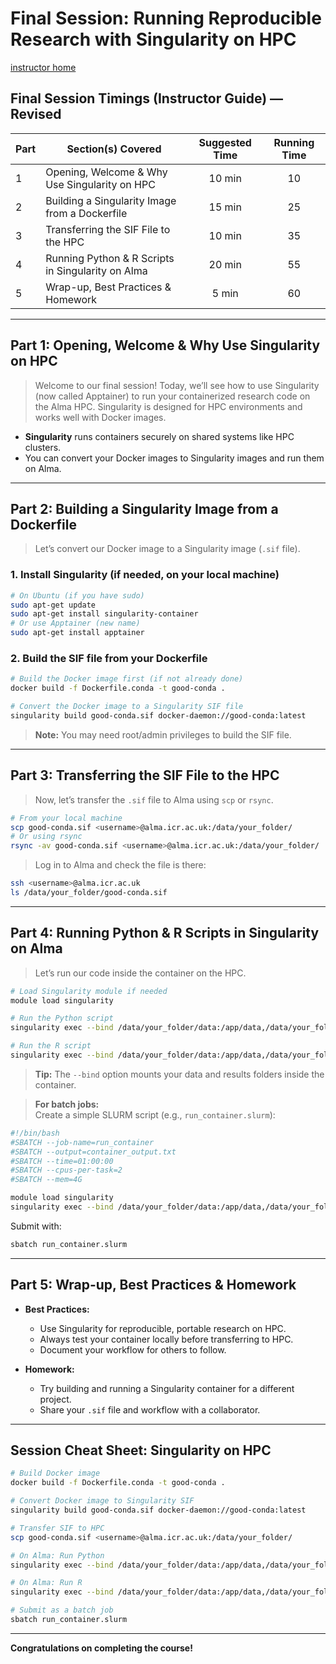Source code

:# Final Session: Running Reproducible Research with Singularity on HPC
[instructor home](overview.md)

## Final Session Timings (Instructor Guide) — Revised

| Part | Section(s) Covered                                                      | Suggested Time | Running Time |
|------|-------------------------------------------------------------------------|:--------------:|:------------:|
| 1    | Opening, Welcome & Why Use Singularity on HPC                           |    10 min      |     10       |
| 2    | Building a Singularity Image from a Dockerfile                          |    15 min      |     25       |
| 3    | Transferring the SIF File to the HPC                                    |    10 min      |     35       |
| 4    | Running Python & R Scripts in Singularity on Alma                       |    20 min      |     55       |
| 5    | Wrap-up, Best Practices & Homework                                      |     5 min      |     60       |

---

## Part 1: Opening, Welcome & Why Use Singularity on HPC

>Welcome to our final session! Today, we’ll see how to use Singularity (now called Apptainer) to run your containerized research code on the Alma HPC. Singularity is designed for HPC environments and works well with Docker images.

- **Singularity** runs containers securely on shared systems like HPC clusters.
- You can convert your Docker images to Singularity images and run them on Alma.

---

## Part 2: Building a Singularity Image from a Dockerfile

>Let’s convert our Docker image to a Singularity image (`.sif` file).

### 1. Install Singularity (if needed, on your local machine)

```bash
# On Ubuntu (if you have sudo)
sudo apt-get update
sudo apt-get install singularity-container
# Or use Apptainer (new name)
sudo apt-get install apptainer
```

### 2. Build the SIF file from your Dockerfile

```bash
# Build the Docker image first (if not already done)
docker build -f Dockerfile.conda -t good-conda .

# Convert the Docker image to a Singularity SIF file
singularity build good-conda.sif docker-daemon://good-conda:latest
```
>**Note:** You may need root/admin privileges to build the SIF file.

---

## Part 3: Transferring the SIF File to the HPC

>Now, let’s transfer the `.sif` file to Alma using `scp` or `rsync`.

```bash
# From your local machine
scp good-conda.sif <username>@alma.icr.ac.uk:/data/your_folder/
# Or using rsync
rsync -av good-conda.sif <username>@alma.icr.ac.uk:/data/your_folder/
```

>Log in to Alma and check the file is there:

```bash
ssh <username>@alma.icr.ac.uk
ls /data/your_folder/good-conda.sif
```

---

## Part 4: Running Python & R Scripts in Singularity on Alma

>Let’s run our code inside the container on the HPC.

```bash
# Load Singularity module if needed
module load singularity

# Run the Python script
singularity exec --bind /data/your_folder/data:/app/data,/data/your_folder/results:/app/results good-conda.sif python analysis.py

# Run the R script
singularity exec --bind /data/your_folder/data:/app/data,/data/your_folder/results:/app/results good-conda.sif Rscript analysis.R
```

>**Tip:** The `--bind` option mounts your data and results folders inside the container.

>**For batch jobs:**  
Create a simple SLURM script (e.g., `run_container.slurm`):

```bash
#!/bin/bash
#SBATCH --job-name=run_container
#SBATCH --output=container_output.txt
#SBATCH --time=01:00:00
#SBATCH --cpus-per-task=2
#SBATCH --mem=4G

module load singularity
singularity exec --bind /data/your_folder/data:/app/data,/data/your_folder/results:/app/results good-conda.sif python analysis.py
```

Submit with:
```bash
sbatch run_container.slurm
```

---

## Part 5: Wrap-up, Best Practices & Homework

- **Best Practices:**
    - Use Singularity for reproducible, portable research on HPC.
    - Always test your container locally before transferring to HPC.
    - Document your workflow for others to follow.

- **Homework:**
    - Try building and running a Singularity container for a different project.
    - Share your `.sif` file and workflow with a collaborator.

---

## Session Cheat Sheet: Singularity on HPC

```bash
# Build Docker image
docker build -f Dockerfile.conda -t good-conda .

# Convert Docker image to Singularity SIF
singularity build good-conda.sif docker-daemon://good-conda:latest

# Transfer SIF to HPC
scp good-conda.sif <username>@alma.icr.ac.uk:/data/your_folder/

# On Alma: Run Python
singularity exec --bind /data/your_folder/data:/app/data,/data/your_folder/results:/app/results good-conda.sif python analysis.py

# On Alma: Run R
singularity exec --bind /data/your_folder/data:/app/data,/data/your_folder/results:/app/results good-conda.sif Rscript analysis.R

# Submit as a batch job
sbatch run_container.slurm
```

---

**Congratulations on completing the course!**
...
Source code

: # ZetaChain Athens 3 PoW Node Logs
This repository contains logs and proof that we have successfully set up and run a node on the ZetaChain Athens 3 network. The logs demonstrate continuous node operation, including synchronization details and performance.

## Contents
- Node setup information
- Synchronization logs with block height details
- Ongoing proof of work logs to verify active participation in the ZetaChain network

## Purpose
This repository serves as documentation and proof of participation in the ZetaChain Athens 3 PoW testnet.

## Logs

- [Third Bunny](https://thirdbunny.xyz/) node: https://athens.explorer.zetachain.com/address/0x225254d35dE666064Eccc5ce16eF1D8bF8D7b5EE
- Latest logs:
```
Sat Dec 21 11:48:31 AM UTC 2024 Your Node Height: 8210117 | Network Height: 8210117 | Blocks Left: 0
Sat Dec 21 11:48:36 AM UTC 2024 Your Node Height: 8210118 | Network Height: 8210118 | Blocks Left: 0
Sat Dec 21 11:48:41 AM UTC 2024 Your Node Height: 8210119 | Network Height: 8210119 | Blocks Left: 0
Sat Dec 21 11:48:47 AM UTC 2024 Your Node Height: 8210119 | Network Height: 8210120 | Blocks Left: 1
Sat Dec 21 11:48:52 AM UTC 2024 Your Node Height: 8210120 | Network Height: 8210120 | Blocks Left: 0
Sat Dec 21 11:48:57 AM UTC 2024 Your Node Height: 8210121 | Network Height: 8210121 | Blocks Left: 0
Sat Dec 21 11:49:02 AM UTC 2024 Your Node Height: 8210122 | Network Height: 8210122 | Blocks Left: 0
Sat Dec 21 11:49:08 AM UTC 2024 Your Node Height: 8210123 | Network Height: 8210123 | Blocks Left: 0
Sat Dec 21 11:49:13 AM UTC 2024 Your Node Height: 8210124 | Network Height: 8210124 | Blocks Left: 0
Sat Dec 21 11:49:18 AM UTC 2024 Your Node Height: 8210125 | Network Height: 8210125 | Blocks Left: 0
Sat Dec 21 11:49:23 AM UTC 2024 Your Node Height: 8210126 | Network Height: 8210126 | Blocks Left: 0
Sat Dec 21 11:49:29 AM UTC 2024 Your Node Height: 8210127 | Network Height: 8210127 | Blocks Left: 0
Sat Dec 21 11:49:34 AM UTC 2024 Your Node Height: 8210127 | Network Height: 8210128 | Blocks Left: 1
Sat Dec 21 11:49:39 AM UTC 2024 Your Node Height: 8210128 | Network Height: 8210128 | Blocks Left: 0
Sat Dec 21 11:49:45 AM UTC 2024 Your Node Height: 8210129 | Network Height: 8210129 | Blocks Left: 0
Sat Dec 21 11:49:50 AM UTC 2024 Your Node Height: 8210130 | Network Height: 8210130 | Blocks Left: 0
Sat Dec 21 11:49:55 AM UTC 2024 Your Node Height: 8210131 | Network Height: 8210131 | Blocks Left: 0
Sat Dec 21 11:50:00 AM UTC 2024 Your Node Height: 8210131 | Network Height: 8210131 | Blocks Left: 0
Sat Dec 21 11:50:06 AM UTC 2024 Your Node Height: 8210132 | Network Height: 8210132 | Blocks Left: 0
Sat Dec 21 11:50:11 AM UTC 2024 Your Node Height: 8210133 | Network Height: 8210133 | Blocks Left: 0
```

## AIM OF THE EXERCISE
Every line of the entries above that holds "images" should be copied out.

## EXERCISE RESPONSE
>Welcome to our final session! Today, we’ll see how to use Singularity (now called Apptainer) to run your containerized research code on the Alma HPC. Singularity is designed for HPC environments and works well with Docker images.
- You can convert your Docker images to Singularity images and run them on Alma.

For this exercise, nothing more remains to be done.